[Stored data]
========================================================================
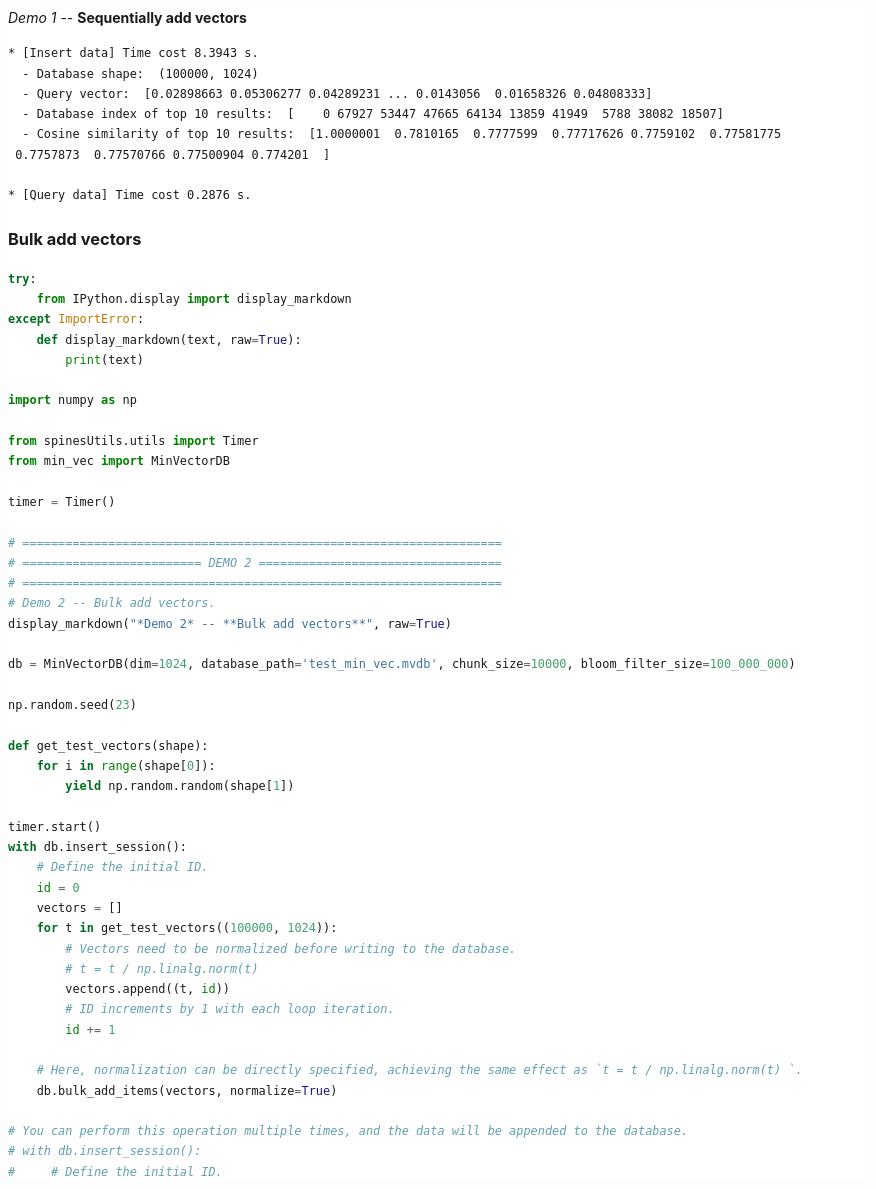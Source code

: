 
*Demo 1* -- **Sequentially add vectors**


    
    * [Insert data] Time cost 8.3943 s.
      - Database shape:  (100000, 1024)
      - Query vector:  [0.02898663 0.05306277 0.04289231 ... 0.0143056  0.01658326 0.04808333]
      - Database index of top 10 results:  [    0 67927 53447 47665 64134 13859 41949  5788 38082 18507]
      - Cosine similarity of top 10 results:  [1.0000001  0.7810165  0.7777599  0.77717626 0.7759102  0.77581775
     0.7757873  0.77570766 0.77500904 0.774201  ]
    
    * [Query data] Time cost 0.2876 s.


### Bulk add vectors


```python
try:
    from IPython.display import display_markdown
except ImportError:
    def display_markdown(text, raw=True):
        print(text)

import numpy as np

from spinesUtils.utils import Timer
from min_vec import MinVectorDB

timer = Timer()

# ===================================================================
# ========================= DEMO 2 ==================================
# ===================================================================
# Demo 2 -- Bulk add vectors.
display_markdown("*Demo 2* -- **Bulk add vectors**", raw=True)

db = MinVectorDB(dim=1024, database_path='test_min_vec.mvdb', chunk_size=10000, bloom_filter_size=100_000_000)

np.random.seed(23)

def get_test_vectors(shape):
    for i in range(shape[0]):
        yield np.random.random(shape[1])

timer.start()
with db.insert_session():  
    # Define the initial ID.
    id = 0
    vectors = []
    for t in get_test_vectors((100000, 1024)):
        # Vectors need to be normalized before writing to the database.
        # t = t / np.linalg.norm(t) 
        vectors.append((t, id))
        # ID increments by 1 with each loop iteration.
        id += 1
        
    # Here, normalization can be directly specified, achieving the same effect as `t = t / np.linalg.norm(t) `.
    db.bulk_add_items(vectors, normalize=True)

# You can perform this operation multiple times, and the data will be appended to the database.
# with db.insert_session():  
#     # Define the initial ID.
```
========================================================================
Go back to the records above and write them out exactly, without the pictures.

TASK SOLUTION
Source code

: 
*Demo 1* -- **Sequentially add vectors**


    
    * [Insert data] Time cost 8.3943 s.
      - Database shape:  (100000, 1024)
      - Query vector:  [0.02898663 0.05306277 0.04289231 ... 0.0143056  0.01658326 0.04808333]
      - Database index of top 10 results:  [    0 67927 53447 47665 64134 13859 41949  5788 38082 18507]
      - Cosine similarity of top 10 results:  [1.0000001  0.7810165  0.7777599  0.77717626 0.7759102  0.77581775
     0.7757873  0.77570766 0.77500904 0.774201  ]
    
    * [Query data] Time cost 0.2876 s.


### Bulk add vectors


```python
try:
    from IPython.display import display_markdown
except ImportError:
    def display_markdown(text, raw=True):
        print(text)

import numpy as np

from spinesUtils.utils import Timer
from min_vec import MinVectorDB

timer = Timer()

# ===================================================================
# ========================= DEMO 2 ==================================
# ===================================================================
# Demo 2 -- Bulk add vectors.
display_markdown("*Demo 2* -- **Bulk add vectors**", raw=True)

db = MinVectorDB(dim=1024, database_path='test_min_vec.mvdb', chunk_size=10000, bloom_filter_size=100_000_000)

np.random.seed(23)

def get_test_vectors(shape):
    for i in range(shape[0]):
        yield np.random.random(shape[1])

timer.start()
with db.insert_session():  
    # Define the initial ID.
    id = 0
    vectors = []
    for t in get_test_vectors((100000, 1024)):
        # Vectors need to be normalized before writing to the database.
        # t = t / np.linalg.norm(t) 
        vectors.append((t, id))
        # ID increments by 1 with each loop iteration.
        id += 1
        
    # Here, normalization can be directly specified, achieving the same effect as `t = t / np.linalg.norm(t) `.
    db.bulk_add_items(vectors, normalize=True)

# You can perform this operation multiple times, and the data will be appended to the database.
# with db.insert_session():  
#     # Define the initial ID.
```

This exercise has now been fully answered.